Measures of diversity:
Fractionalization is a numerical representation of the number and size of ethnic, linguistic, and/or religious groups in a country.
Other measures look at their relative size (is there one dominant group and a bunch of small groups) or geographic concentration (do different ethnic groups live together or apart).
Greed
Greed-based theories focus on the financial incentives to participate in a civil war. These incentives can be at the micro or macro level. Paul Collier and Anke Hoeffler argue that in poor countries, it is easy to recruit members of armed militias because the money they might earn from conflict is more than what they might earn from farming or other economic activities. A different “greed” based motivation focuses on the role of natural resources. Rebels will seek to take possession of valuable resources such as oil and then profit off of them. The easiest way to think of this is in terms of conflict diamonds. Trade in diamonds funded the civil war in Sierra Leone, and similar problems are arising with trade in rare minerals (like tantalum) used in modern technology like smart phones, which contributes to conflict in the Democratic Republic of Congo. In addition, not only did the Islamic State successfully target and operate oil fields in Iraq and Syria, but the Movement for the Emancipation of the Niger Delta has successfully disrupted access to Nigeria’s off-shore oil fields by targeting the trucks shipping easy-to-sell refined products from upstream oil facilities. Trade does not need to be legal to fund war – the FARC and right-wing paramilitary groups fought intensely for control over coca fields in Colombia’s civil war.
Resources
Resource-based theories focus not on why people rebel, but how. They focus on opportunities to organize against the government.

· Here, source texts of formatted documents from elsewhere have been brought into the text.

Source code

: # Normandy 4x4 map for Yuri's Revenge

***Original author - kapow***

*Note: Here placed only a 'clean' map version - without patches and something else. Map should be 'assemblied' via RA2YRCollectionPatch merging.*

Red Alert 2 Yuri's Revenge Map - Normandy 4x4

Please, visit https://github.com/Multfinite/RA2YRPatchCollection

For example, James Fearon and David Laitin argue that three factors contribute to civil war: weak governments (which either do not crack down or crack down too hard on insurgents), difficult geography (making it hard to attack rebel groups in mountains, for example), and a large population (providing many people to fight).

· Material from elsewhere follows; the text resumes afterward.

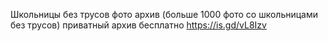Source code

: Школьницы без трусов фото архив (больше 1000 фото со школьницами без трусов) приватный архив бесплатно
https://is.gd/vL8Izv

There is some overlap between resource-based theories and greed-based theories, in that they both acknowledge that rebel movements require resources to survive. Resource-based theories define those needs more broadly, however – a “resource” can be petroleum or it could be a social network, a particularly resonant ideology, or a difficult to reach base. The key is the focus on how rebel movements build support among civilian populations – overcoming coordination problems that would discourage people from getting involved. This support from the population is what allows one side to win a civil war, according to these views.